Proving the diversity of elderberry uses, even its white petaled blossoms can be an ingredient in tea, pancakes, custards, and muffins.


PHOTO: MOTHER EARTH NEWS STAFF

Upon moving from the Midwest to the Idaho mountains, I was faced with the task of learning to recognize scads of new woodland plants. Somehow, though—no matter where I might look—one particular shrub kept catching my eye. At first I simply noticed the plentiful plant's showy compound leaves, each with 5 to 11 leaflets. But then in June (after everything else had bloomed) this tall bush suddenly became a striking hillside ornamental packed with clusters of delicate white flowers. Still later—right at the ragged end of summer—the blossoms were transformed into bunches of tiny purple berries. Some of those tasty-looking, double-handful-sized fruit clumps became so heavy their stems drooped down with the weight!

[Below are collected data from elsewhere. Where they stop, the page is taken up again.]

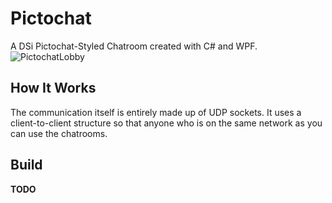 # Pictochat
A DSi Pictochat-Styled Chatroom created with C# and WPF.
<img src="https://github.com/halfuwu/Pictochat/blob/master/.github/Lobby.png?raw=true" alt="PictochatLobby">
## How It Works
The communication itself is entirely made up of UDP sockets. It uses a client-to-client structure so that anyone who is on the same network as you can use the chatrooms.

## Build
**TODO**
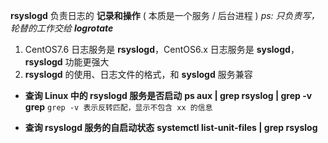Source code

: **rsyslogd** 负责日志的 **记录和操作**     ( 本质是一个服务 / 后台进程 )
*ps:    只负责写，轮替的工作交给 **logrotate***

1. CentOS7.6 日志服务是 **rsyslogd**，CentOS6.x 日志服务是 **syslogd**，**rsyslogd** 功能更强大
2. **rsyslogd** 的使用、日志文件的格式，和 **syslogd** 服务兼容

 
- **查询 Linux 中的 rsyslogd 服务是否启动**
	**ps aux | grep rsyslog | grep -v grep**
	`grep -v 表示反转匹配，显示不包含 xx 的信息`

- **查询 rsyslogd 服务的自启动状态**
	**systemctl list-unit-files | grep rsyslog**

When I quizzed my nearest neighbor about this abundant yet mysterious shrub, she said, "Why, they're plain ol' good-eatin' elderberries, child." So I decided to harvest a few fruity clusters and kitchen-test them. The berries were so easy to pick that I was able to gather a bagful in no time at all. I soon found out, though, that the tedious task of separating the individual fruits from their tiny twigs more than made up for the "pickability" of the many-berried clumps. And to tell the truth, the little morsels didn't taste all that good to me raw, either (though I've learned since then that some folks like 'em fine that way).

I was beginning to wonder if this particular wild food wasn't better left in the woods. But I quickly reversed my opinion when I started cooking with them and discovered a multitude of elderberry uses. The tidbits were downright delectable when baked (especially if I added a touch of lemon to my fixings): I just substituted elders in my blueberry recipes and turned out dandy pies, cobblers, and muffins. (The fruits became naturally mellow and mouthwatering as soon as I'd dried a few bunches, too.)

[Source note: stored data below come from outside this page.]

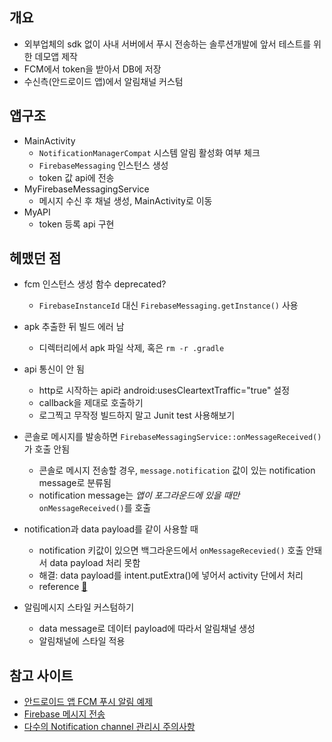 ## 개요
- 외부업체의 sdk 없이 사내 서버에서 푸시 전송하는 솔루션개발에 앞서 테스트를 위한 데모앱 제작
- FCM에서 token을 받아서 DB에 저장
- 수신측(안드로이드 앱)에서 알림채널 커스텀

## 앱구조
- MainActivity
	- `NotificationManagerCompat` 시스템 알림 활성화 여부 체크
	- `FirebaseMessaging` 인스턴스 생성
	- token 값 api에 전송
- MyFirebaseMessagingService
	- 메시지 수신 후 채널 생성, MainActivity로 이동
- MyAPI
	- token 등록 api 구현
	

## 헤맸던 점
- fcm 인스턴스 생성 함수 deprecated?
	- `FirebaseInstanceId` 대신 `FirebaseMessaging.getInstance()` 사용
	
- apk 추출한 뒤 빌드 에러 남
	- 디렉터리에서 apk 파일 삭제, 혹은 `rm -r .gradle`
	
- api 통신이 안 됨
	- http로 시작하는 api라 android:usesCleartextTraffic="true" 설정
	- callback을 제대로 호출하기
	- 로그찍고 무작정 빌드하지 말고 Junit test 사용해보기
	
- 콘솔로 메시지를 발송하면 `FirebaseMessagingService::onMessageReceived()`가 호출 안됨
	- 콘솔로 메시지 전송할 경우, `message.notification` 값이 있는 notification message로 분류됨
	- notification message는 *앱이 포그라운드에 있을 때만* `onMessageReceived()`를 호출
	
- notification과 data payload를 같이 사용할 때
	- notification 키값이 있으면 백그라운드에서 `onMessageRecevied()` 호출 안돼서 data payload 처리 못함
	- 해결: data payload를 intent.putExtra()에 넣어서 activity 단에서 처리
	- reference [🔗](https://royzero.tistory.com/61)

- 알림메시지 스타일 커스텀하기
	- data message로 데이터 payload에 따라서 알림채널 생성
	- 알림채널에 스타일 적용


## 참고 사이트
- [안드로이드 앱 FCM 푸시 알림 예제](https://blog.naver.com/PostView.naver?blogId=ndb796&logNo=221553341369&redirect=Dlog&widgetTypeCall=true&directAccess=false)
- [Firebase 메시지 전송](https://team-platform.tistory.com/23)
- [다수의 Notification channel 관리시 주의사항](https://dev3m.tistory.com/entry/%EB%8B%A4%EC%88%98%EC%9D%98-Notification-channel-%EA%B4%80%EB%A6%AC%EC%8B%9C-%EC%A3%BC%EC%9D%98%EC%82%AC%ED%95%AD)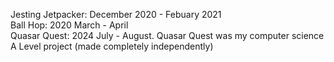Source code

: Jesting Jetpacker: December 2020 - Febuary 2021<br>
Ball Hop: 2020 March - April <br>
Quasar Quest: 2024 July - August. Quasar Quest was my computer science A Level project (made completely independently)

Once I'd achieved these culinary successes, I became so enchanted with elderberries that I even researched the curious plant in a field guide ... and learned that blue, purple, and black specimens of Sambucus canadensis are common all over the U.S., and all are renowned for being finer sources of vitamin C than even oranges or tomatoes! There is also a less-common red-fruited variety—Sambucus racemosa—that's been reported to make some folks sick. However, since the good elders are all blue, purple, or black when ripe, the racemosa berries are easy to avoid.

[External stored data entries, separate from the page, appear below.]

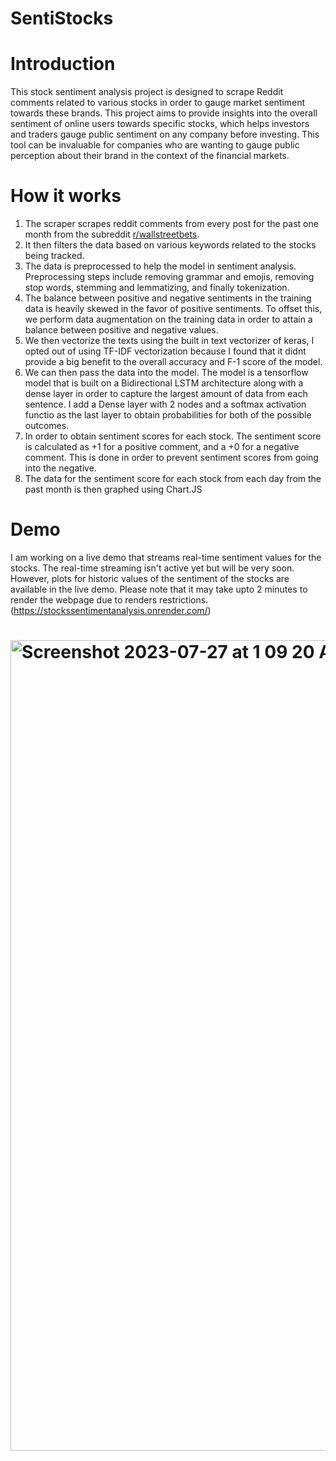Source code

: # SentiStocks
# Introduction  
This stock sentiment analysis project is designed to scrape Reddit comments related to various stocks in order to gauge market sentiment towards these brands. This project aims to provide insights into the overall sentiment of online users towards specific stocks, which helps investors and traders gauge public sentiment on any company before investing. This tool can be invaluable for companies who are wanting to gauge public perception about their brand in the context of the financial markets.
# How it works
1. The scraper scrapes reddit comments from every post for the past one month from the subreddit [r/wallstreetbets](https://www.reddit.com/r/wallstreetbets/).
2. It then filters the data based on various keywords related to the stocks being tracked.
3. The data is preprocessed to help the model in sentiment analysis. Preprocessing steps include removing grammar and emojis, removing stop words, stemming and lemmatizing, and finally tokenization.
4. The balance between positive and negative sentiments in the training data is heavily skewed in the favor of positive sentiments. To offset this, we perform data augmentation on the training data in order to attain a balance between positive and negative values.
5. We then vectorize the texts using the built in text vectorizer of keras, I opted out of using TF-IDF vectorization because I found that it didnt provide a big benefit to the overall accuracy and F-1 score of the model.
6. We can then pass the data into the model. The model is a tensorflow model that is built on a Bidirectional LSTM architecture along with a dense layer in order to capture the largest amount of data from each sentence. I add a Dense layer with 2 nodes and a softmax activation functio as the last layer to obtain probabilities for both of the possible outcomes.
7. In order to obtain sentiment scores for each stock. The sentiment score is calculated as +1 for a positive comment, and a +0 for a negative comment. This is done in order to prevent sentiment scores from going into the negative.
8. The data for the sentiment score for each stock from each day from the past month is then graphed using Chart.JS

# Demo
I am working on a live demo that streams real-time sentiment values for the stocks. The real-time streaming isn't active yet but will be very soon. However, plots for historic values of the sentiment of the stocks are available in the live demo. Please note that it may take upto 2 minutes to render the webpage due to renders restrictions. (https://stockssentimentanalysis.onrender.com/)
# <img width="1297" alt="Screenshot 2023-07-27 at 1 09 20 AM" src="https://github.com/Aaddy-1/stocks-SentimentAnalysis/assets/83650351/43104302-0db4-4d68-ad76-97e0235ea149">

After my initial enthusiastic elderberry spree, I had to catch up on a number of neglected homestead chores and pretty much forgot about the foraged fruit for a couple of weeks. Then one morning the same neighbor who first told me about elderberries sent her two boys over with some shopping bags stuffed with the purple clusters. The fruit actually looked a little old and dull to me, but when I called up to thank the kind woman—she explained that those elder rounds came from her special patch, and that the dusty look of the berries meant they had reached the peak of ripeness. "That 'bloom' is caused by the light frosts we've been having," she told me. "You watch. The birds will gobble up all the berries now."  

Elderberry Jelly

I was glad to have such an abundant supply of berries, but I didn't feel like "detwigifying" every single purple fruit, so I decided to simply clean out the leaves and larger branches and make juice. I boiled and mashed the clumps in small amounts of water, and then I hung the pulp—twigs and all—in jelly bags until all the liquid dripped out.